Aspirin Therapy in Diabetes

• APT, Anti-Platelet Trialists
• ETDRS, Early Treatment Diabetic Retinopathy Study

People with diabetes have a two- to fourfold increase in the risk of dying from the complications of cardiovascular disease. Both men and women are at increased risk. Atherosclerosis and vascular thrombosis are major contributors, and it is generally accepted that platelets are contributory. Platelets from men and women with diabetes are often hypersensitive in vitro to platelet aggregating agents. A major mechanism is increased production of thromboxane, a potent vasoconstrictor and platelet aggregant.

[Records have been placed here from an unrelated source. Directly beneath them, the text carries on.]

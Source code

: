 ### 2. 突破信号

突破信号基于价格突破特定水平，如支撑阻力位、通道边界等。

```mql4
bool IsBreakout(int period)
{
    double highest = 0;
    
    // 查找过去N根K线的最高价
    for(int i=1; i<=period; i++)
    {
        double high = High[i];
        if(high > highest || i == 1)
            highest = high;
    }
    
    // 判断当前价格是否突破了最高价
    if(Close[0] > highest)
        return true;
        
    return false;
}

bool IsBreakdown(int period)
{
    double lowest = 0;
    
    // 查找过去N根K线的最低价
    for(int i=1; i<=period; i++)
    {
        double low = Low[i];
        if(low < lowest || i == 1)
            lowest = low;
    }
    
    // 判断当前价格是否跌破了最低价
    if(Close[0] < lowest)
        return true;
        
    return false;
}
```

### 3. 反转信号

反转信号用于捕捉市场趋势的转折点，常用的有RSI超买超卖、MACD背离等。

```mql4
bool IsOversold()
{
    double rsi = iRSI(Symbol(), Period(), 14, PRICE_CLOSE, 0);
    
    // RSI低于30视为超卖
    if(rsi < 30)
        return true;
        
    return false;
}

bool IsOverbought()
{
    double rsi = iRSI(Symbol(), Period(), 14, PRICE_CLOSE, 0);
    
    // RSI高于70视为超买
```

Investigators have found evidence in vivo of excess thromboxane release in type 2 diabetic patients with cardiovascular disease. Aspirin blocks thromboxane synthesis by acetylating platelet cyclo-oxygenase and has been used as a primary and secondary strategy to prevent cardiovascular events in nondiabetic and diabetic individuals. Meta-analyses of these studies and large-scale collaborative trials in men and women with diabetes support the view that low-dose aspirin therapy should be prescribed as a secondary prevention strategy, if no contraindications exist. Substantial evidence suggests that low-dose aspirin therapy should also be used as a primary prevention strategy in men and women with diabetes who are at high risk (over age 40 or with other CVD risk factors) for cardiovascular events (1–3). Despite its proven efficacy, aspirin therapy is underutilized in patients with diabetes. Available data suggest that less than half of eligible patients are being treated with aspirin.